蛋白磷酸酶2A在真菌细胞中的研究进展

蛋白质可逆的磷酸化修饰在真菌细胞生命活动中发挥着重要作用。磷酸化与去磷酸化过程相互协调。蛋白质中磷酸丝氨酸/苏氨酸位点的去磷酸化反应主要由蛋白磷酸酶2A (Protein Phosphatase2A,PP2A)负责催化。PP2A由催化亚基、调节亚基与结构亚基组合成有活性的三聚体全酶形式发挥功能。本文以模式真菌酿酒酵母、裂殖酵母与人类条件致病菌白色念珠菌为例,总结了PP2A家族成员在真菌细胞中的研究进展及去磷酸化作用调控真菌细胞生命活动的重要性,分析了PP2A调控真菌生命活动尚需解析的作用机制,并提出了可能的研究思路。

Research progress of fungal protein phosphatase 2A

The reversible phosphorylation modification of protein plays a crucial role in the life activities of fungal cells. The phosphorylation and dephosphorylation processes are coordinated with each other. The dephosphorylation of serine/threonine sites in protein is mainly catalyzed by protein phosphatase 2A (PP2A).

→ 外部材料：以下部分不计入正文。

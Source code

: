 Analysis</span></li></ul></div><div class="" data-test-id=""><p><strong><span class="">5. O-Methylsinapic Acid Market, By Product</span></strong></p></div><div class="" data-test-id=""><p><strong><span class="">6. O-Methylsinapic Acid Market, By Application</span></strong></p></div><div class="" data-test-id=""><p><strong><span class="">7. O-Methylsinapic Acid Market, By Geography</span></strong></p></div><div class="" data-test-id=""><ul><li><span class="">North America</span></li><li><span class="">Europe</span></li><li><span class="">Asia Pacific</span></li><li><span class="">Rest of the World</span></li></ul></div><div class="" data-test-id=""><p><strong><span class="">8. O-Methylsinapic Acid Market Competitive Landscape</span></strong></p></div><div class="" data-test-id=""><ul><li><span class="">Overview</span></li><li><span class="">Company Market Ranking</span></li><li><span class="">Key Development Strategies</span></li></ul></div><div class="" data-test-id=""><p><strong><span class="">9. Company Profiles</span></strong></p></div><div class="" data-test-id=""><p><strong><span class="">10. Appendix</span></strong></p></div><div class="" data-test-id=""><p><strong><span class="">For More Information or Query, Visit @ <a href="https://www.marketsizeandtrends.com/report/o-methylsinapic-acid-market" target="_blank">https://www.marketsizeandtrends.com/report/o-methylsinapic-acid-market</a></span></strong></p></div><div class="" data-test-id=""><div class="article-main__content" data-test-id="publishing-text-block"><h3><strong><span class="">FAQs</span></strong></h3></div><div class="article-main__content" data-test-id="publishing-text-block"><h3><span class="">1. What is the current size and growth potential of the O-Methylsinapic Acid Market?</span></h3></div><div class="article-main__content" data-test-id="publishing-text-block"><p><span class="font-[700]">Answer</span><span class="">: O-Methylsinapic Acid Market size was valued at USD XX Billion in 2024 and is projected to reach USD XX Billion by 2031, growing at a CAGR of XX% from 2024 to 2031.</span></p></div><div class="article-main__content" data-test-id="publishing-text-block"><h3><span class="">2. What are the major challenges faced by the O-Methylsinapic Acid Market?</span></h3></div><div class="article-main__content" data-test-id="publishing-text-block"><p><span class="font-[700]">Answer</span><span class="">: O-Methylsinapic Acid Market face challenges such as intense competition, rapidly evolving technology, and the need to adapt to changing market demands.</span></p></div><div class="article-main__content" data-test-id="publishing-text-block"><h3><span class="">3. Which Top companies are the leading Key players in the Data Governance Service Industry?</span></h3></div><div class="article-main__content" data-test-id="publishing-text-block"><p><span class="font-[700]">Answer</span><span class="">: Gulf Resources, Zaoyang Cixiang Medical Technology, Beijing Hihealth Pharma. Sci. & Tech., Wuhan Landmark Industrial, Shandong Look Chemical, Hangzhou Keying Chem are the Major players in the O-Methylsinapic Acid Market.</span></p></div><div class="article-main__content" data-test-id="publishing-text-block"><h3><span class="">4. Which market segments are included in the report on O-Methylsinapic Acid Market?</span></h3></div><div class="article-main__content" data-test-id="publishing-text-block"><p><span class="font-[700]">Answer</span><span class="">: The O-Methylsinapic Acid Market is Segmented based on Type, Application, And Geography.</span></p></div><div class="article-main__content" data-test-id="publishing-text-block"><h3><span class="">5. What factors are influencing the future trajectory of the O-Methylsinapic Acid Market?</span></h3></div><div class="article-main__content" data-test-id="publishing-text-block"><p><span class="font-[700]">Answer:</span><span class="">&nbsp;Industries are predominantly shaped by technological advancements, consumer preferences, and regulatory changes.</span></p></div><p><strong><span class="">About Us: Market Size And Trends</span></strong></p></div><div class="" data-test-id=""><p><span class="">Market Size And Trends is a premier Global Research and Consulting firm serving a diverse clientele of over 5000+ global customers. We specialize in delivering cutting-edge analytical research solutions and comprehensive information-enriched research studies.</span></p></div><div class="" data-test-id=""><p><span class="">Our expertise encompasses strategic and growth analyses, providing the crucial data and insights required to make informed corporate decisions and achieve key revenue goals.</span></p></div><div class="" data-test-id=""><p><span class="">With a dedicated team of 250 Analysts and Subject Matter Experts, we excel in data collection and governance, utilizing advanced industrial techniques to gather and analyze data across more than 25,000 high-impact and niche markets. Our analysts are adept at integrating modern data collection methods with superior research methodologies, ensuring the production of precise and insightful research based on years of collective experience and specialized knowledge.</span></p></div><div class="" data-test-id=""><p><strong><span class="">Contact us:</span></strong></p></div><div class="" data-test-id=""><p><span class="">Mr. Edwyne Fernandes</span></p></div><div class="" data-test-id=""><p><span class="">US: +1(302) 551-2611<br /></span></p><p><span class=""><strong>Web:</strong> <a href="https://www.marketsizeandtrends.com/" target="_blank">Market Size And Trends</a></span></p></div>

The catalytic subunit, regulatory subunit and structural subunit are combined into an active trimeric holoenzyme form when PP2A is functioning. This article will take the model fungi Saccharomyces cerevisiae, Schizosaccharomyces cerevisiae, and the human conditional pathogen Candida albicans as examples to introduce the research progress of PP2A in fungal cells, helpful to understand the importance of dephosphorylation in regulating their life. In addition, we also analyzed the unclear problems in the research field of PP2A, and proposed possible research ideas.